╔══

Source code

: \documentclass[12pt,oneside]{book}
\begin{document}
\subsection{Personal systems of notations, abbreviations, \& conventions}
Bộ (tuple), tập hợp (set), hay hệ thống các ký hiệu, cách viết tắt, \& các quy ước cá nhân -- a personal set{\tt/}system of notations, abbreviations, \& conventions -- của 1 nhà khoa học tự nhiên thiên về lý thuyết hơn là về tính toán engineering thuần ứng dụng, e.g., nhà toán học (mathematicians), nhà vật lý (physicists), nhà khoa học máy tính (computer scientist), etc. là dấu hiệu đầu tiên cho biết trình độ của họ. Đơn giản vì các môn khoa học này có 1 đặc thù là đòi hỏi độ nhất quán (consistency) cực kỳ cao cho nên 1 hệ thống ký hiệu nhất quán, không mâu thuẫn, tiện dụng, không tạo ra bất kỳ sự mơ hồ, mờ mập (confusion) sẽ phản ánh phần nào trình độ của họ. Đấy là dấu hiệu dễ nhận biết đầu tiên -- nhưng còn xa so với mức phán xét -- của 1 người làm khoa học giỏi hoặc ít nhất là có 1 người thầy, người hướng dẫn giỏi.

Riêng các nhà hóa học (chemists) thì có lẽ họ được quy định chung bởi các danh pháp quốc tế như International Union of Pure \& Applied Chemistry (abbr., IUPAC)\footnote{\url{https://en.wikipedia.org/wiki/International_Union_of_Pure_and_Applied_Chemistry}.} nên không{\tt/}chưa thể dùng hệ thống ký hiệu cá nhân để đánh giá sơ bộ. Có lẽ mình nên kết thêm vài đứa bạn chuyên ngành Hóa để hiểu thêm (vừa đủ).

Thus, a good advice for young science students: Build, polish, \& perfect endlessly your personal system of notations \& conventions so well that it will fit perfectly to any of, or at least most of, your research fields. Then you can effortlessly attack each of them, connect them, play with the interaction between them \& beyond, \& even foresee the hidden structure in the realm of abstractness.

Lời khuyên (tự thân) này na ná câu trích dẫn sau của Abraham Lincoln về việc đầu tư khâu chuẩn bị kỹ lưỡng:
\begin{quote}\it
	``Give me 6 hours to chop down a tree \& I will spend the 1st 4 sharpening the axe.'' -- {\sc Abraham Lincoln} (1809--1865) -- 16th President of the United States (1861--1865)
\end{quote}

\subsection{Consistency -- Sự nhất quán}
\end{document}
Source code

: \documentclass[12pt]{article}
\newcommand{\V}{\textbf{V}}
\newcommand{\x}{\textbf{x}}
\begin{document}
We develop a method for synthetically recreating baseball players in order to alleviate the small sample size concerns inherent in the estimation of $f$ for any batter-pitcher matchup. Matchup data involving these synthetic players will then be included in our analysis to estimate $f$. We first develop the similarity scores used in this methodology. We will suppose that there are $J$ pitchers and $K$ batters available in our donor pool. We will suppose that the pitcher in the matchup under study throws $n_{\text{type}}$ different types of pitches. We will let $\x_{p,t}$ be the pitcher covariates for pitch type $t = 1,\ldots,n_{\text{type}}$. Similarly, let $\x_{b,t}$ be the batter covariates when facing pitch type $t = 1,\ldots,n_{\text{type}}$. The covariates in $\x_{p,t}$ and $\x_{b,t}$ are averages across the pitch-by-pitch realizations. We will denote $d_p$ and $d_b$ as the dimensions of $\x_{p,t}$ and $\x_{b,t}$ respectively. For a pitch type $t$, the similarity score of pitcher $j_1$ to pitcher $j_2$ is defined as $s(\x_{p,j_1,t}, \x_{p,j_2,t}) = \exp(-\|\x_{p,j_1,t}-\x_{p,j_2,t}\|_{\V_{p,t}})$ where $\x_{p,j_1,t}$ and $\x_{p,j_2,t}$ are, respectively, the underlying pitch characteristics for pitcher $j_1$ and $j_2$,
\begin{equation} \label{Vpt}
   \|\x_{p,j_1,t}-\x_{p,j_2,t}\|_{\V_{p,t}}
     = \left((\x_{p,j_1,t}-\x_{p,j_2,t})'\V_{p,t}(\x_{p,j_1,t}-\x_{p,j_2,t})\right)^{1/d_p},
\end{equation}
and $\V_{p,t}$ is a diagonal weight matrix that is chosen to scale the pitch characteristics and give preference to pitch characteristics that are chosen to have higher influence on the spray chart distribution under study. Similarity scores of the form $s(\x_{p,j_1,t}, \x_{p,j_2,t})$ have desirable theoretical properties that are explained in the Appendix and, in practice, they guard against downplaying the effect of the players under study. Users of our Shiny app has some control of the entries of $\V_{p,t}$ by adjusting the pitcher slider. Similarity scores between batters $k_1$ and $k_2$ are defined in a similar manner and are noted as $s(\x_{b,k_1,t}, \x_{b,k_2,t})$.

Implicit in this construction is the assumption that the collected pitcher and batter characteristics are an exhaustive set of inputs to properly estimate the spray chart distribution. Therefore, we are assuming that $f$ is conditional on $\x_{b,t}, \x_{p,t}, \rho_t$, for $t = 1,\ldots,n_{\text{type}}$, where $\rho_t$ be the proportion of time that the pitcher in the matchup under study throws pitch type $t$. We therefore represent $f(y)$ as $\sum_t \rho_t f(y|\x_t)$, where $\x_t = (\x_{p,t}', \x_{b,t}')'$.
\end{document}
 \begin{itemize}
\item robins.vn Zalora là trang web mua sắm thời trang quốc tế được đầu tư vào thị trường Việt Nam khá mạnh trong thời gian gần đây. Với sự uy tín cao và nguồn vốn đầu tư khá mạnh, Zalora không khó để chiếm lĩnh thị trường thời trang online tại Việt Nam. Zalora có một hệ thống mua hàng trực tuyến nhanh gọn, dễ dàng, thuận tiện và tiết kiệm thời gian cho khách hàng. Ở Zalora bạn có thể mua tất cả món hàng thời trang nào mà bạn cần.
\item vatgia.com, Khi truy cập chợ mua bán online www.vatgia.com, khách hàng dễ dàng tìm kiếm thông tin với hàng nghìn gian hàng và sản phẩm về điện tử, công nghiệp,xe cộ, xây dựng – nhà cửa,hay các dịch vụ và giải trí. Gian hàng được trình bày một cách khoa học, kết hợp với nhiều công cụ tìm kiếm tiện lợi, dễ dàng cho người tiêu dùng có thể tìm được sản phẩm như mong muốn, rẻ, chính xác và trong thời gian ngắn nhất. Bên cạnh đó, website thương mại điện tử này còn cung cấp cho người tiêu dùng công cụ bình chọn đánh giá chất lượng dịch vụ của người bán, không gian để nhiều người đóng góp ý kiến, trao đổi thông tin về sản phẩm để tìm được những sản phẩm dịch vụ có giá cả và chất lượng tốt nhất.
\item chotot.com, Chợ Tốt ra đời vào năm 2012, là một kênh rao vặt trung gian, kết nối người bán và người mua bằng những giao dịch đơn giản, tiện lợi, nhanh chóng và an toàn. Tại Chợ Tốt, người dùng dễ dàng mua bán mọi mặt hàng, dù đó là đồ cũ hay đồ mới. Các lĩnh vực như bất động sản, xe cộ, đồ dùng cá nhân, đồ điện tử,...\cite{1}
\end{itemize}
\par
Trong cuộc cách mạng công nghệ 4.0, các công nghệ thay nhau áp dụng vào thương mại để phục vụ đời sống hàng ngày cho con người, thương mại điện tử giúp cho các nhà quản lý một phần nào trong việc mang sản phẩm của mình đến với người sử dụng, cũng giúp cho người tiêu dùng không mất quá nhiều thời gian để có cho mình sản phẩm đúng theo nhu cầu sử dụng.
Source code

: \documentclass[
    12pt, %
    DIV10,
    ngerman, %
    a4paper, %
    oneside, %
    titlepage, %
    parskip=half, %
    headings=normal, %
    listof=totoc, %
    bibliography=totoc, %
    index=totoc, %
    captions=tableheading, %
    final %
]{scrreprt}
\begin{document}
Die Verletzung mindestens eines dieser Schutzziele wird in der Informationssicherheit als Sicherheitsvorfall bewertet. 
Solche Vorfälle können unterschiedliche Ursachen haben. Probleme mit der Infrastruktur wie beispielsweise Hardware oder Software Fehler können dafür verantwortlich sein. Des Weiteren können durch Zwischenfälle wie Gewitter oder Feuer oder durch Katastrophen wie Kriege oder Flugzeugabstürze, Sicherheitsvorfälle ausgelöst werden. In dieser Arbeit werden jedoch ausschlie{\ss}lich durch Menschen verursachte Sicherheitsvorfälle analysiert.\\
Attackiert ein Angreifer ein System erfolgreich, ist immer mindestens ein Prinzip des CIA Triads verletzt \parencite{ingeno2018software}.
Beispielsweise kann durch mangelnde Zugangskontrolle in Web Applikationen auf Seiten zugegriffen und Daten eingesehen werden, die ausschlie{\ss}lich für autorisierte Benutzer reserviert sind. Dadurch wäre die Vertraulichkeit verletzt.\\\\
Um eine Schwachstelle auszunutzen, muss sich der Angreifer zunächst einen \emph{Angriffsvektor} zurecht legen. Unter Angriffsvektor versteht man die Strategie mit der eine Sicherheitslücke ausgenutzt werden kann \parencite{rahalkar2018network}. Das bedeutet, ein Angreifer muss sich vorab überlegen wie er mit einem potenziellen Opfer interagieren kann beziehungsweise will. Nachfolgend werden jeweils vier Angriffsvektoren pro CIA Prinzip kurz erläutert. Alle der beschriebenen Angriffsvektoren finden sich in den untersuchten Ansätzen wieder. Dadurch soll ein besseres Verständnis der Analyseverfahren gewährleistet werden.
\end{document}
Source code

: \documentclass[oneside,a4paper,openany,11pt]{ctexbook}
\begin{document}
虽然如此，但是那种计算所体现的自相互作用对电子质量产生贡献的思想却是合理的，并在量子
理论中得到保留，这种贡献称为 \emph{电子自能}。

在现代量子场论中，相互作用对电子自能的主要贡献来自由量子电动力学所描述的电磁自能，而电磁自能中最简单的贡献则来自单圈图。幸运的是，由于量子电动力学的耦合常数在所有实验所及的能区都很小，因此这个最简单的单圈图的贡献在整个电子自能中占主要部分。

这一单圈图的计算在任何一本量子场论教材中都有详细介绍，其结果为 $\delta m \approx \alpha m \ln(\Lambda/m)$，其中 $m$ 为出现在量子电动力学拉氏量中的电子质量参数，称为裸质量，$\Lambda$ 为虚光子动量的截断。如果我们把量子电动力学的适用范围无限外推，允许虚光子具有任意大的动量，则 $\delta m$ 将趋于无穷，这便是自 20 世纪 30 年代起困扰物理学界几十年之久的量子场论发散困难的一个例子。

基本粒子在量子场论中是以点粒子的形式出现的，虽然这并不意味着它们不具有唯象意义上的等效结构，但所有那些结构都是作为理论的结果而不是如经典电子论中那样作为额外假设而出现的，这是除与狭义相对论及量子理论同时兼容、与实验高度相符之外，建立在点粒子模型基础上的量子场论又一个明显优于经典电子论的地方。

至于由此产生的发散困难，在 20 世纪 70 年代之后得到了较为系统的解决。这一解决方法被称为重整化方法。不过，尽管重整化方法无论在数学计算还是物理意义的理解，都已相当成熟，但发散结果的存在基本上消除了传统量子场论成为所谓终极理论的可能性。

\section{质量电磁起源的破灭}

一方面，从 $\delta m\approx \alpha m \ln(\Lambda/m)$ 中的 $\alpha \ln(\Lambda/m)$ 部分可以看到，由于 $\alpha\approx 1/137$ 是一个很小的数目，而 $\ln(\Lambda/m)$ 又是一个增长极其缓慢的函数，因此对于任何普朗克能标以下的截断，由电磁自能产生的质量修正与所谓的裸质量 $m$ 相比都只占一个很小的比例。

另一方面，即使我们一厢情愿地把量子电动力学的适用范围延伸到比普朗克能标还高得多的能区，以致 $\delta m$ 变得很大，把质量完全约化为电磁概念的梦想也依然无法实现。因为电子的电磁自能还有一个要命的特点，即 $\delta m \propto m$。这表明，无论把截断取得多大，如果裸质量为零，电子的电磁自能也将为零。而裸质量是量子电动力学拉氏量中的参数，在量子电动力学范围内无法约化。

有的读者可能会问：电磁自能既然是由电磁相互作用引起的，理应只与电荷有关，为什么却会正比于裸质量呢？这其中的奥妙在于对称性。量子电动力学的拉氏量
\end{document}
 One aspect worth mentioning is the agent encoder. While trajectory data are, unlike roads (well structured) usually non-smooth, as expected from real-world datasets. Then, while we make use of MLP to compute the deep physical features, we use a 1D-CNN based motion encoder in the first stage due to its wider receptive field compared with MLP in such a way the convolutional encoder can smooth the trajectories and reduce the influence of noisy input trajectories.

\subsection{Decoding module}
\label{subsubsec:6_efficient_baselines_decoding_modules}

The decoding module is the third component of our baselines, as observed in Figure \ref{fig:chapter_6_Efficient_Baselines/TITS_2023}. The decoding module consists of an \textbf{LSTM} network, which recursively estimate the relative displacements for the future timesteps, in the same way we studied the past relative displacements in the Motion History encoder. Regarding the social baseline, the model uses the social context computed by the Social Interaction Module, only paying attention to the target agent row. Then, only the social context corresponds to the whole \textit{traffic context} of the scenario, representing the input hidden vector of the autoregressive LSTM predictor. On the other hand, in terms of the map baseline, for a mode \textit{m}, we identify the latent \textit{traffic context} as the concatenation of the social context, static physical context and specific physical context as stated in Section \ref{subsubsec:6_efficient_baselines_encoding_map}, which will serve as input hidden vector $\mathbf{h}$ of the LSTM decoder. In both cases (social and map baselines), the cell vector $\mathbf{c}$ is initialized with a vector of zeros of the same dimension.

╚══

### Problem statement
Set the material down exactly as written, starting at its first line. The line containing "systems of notations, abbreviations, \&" is the last one to include.

### Solution for this task
Source code

: \documentclass[12pt,oneside]{book}
\begin{document}
\subsection{Personal systems of notations, abbreviations, \& conventions}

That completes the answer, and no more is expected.